Preamble: So my Two Influences are Jose Pedro Croft and Bridget Riley. I love Croft´s work. Having spent a happy couple of hours in the Library rummaging through books and catalogues I have come to appreciate the direction his work has taken over the last thirty years. It´s his most recent work that I will be examining, his outlines of impossible con-joined forms, created from steel, but presented as two-dimensional. I hate Riley´s work. A few trippy optical illusions left over from the 60s. But such depth. Physical depth, you understand; she isn´t speaking to me. And so, combining these two-dimensional into three-dimensional tricksters with new sketches for my "Abstract Heads" series I will play with the idea of creating a 2D form from a 3D model.
All the snaps I took for this exercise can be seen here.
My two influences are Jose Pedro Croft and Bridget Riley.

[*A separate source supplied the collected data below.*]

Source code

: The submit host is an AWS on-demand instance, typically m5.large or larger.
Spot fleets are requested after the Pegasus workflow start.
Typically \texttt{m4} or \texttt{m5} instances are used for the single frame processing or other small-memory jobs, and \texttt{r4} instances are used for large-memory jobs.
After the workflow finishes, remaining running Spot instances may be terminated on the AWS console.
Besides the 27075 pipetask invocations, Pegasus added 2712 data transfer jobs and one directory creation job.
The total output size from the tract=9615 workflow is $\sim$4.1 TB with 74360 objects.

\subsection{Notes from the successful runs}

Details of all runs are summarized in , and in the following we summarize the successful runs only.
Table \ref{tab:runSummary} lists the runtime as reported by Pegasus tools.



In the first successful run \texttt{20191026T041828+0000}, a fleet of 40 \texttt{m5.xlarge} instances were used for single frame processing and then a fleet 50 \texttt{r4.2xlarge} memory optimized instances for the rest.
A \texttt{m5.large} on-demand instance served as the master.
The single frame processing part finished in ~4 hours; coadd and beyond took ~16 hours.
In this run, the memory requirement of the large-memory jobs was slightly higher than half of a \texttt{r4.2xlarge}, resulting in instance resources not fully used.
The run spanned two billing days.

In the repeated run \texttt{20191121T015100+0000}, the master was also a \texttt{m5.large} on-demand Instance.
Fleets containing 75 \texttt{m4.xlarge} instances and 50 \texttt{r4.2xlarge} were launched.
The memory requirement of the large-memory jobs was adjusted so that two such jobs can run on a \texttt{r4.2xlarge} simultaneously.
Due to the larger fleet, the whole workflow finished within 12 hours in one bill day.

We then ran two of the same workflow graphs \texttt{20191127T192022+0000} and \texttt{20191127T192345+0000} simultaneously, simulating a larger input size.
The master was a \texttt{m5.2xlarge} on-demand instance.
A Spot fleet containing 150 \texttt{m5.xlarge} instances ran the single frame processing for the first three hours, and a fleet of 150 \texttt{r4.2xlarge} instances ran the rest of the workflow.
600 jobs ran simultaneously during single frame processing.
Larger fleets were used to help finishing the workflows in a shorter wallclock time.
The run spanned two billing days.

From Bridget Riley, I want to take depth perception. I am going to try to create an "Abstract Head" using coloured lines that follow from front to back of a box. This will give physical depth to the piece, but I want the finished piece to "work" in two dimensions. We'll see how it goes in my six hour study.

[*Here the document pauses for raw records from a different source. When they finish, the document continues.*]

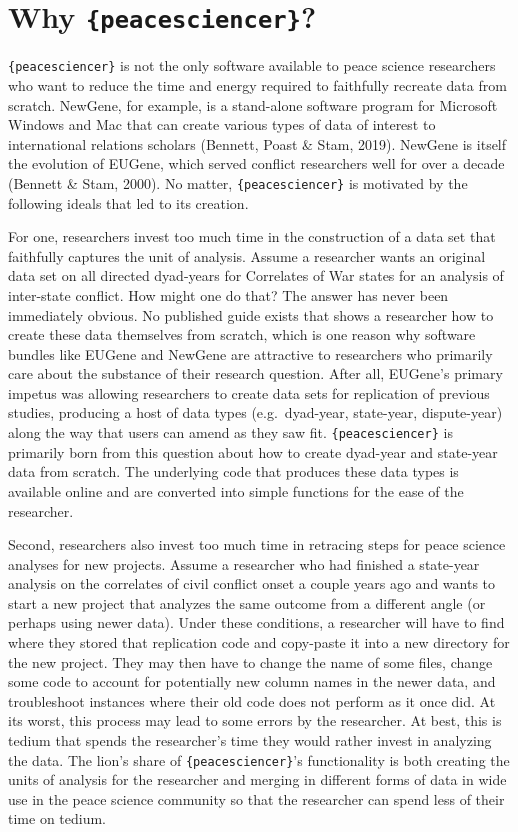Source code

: \documentclass[
  11pt,
]{article}
\begin{document}
\hypertarget{why-peacesciencer}{%
\section{\texorpdfstring{Why \texttt{\{peacesciencer\}}?}{Why \{peacesciencer\}?}}\label{why-peacesciencer}}

\texttt{\{peacesciencer\}} is not the only software available to peace science researchers who want to reduce the time and energy required to faithfully recreate data from scratch. NewGene, for example, is a stand-alone software program for Microsoft Windows and Mac that can create various types of data of interest to international relations scholars (Bennett, Poast \& Stam, 2019). NewGene is itself the evolution of EUGene, which served conflict researchers well for over a decade (Bennett \& Stam, 2000). No matter, \texttt{\{peacesciencer\}} is motivated by the following ideals that led to its creation.

For one, researchers invest too much time in the construction of a data set that faithfully captures the unit of analysis. Assume a researcher wants an original data set on all directed dyad-years for Correlates of War states for an analysis of inter-state conflict. How might one do that? The answer has never been immediately obvious. No published guide exists that shows a researcher how to create these data themselves from scratch, which is one reason why software bundles like EUGene and NewGene are attractive to researchers who primarily care about the substance of their research question. After all, EUGene's primary impetus was allowing researchers to create data sets for replication of previous studies, producing a host of data types (e.g.~dyad-year, state-year, dispute-year) along the way that users can amend as they saw fit. \texttt{\{peacesciencer\}} is primarily born from this question about how to create dyad-year and state-year data from scratch. The underlying code that produces these data types is available online and are converted into simple functions for the ease of the researcher.

Second, researchers also invest too much time in retracing steps for peace science analyses for new projects. Assume a researcher who had finished a state-year analysis on the correlates of civil conflict onset a couple years ago and wants to start a new project that analyzes the same outcome from a different angle (or perhaps using newer data). Under these conditions, a researcher will have to find where they stored that replication code and copy-paste it into a new directory for the new project. They may then have to change the name of some files, change some code to account for potentially new column names in the newer data, and troubleshoot instances where their old code does not perform as it once did. At its worst, this process may lead to some errors by the researcher. At best, this is tedium that spends the researcher's time they would rather invest in analyzing the data. The lion's share of \texttt{\{peacesciencer\}}'s functionality is both creating the units of analysis for the researcher and merging in different forms of data in wide use in the peace science community so that the researcher can spend less of their time on tedium.
\end{document}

I bought half a metre of Art Books from a friend of a friend the other day, and in this pile was an old exhibition catalogue of the work of Jose Pedro Croft. It was beautiful sculpture using simple forms and objects, but I realised he must have moved on by now. And he has. So here's some work that I will take as "Influence 1".

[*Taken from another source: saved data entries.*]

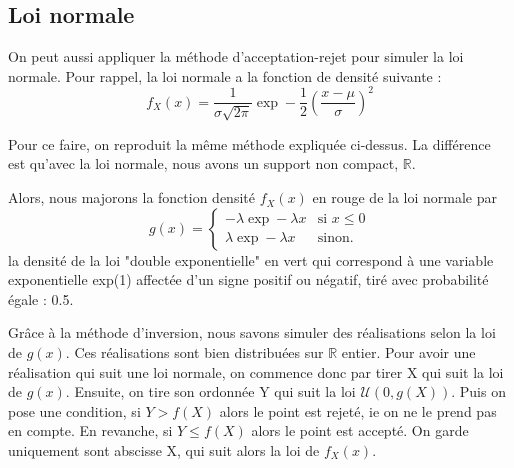 \documentclass[10pt]{article} %
\begin{document}
\subsection{Loi normale}

On peut aussi appliquer la méthode d'acceptation-rejet pour simuler la loi normale. Pour rappel, la loi normale a la fonction de densité suivante :
$$f_X(x) = \frac{1}{\sigma \sqrt{2\pi}}\exp-\frac{1}{2}(\frac {x-\mu}{\sigma})^2$$

Pour ce faire, on reproduit la même méthode expliquée ci-dessus. La différence est qu'avec la loi normale, nous avons un support non compact, $  \mathbb{R} $.

Alors, nous majorons la fonction densité $f_X(x)$ en rouge de la loi normale par
$$g(x) = \left\{
    \begin{array}{ll}
        -\lambda\exp-\lambda x & \mbox{si } x \le 0 \\
        \lambda\exp-\lambda x & \mbox{sinon.}
    \end{array}
\right. $$
la densité de la loi "double exponentielle" en vert qui correspond à une variable exponentielle exp(1) affectée d'un signe positif ou négatif, tiré avec probabilité égale : 0.5.


Grâce à la méthode d'inversion, nous savons simuler des réalisations selon la loi de $g(x)$. Ces réalisations sont bien distribuées sur $  \mathbb{R} $ entier. Pour avoir une réalisation qui suit une loi normale, on commence donc par tirer X qui suit la loi de $g(x)$. Ensuite, on tire son ordonnée Y qui suit la loi $\mathcal{U}(0, g(X))$. Puis on pose une condition, si $Y > f(X)$ alors le point est rejeté, ie on ne le prend pas en compte. En revanche, si $Y \le f(X)$ alors le point est accepté. On garde uniquement sont abscisse X, qui suit alors la loi de $f_X(x)$.

\newpage
\end{document}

In this task I want to explore 2D drawing in a 3D world. I am going to use a box to hold a 3D volume and then re-create an "Abstract Head" using coloured tape. If looked at from a directly frontal position, the work should look like a 2D Abstract Head, but it will clearly be a 3D drawing if you move from side to side.
Normally in a 2D drawing you can create perspective by making the lines thicker in the foreground and thinner in the background. With tape this will not be possible, so it will be interesting to see what this does to the perspective. [Of course, as I realised when I was talking to Jo about my work, this is irrelevant, as the tape will APPEAR to be thinner by virtue of it being further away!]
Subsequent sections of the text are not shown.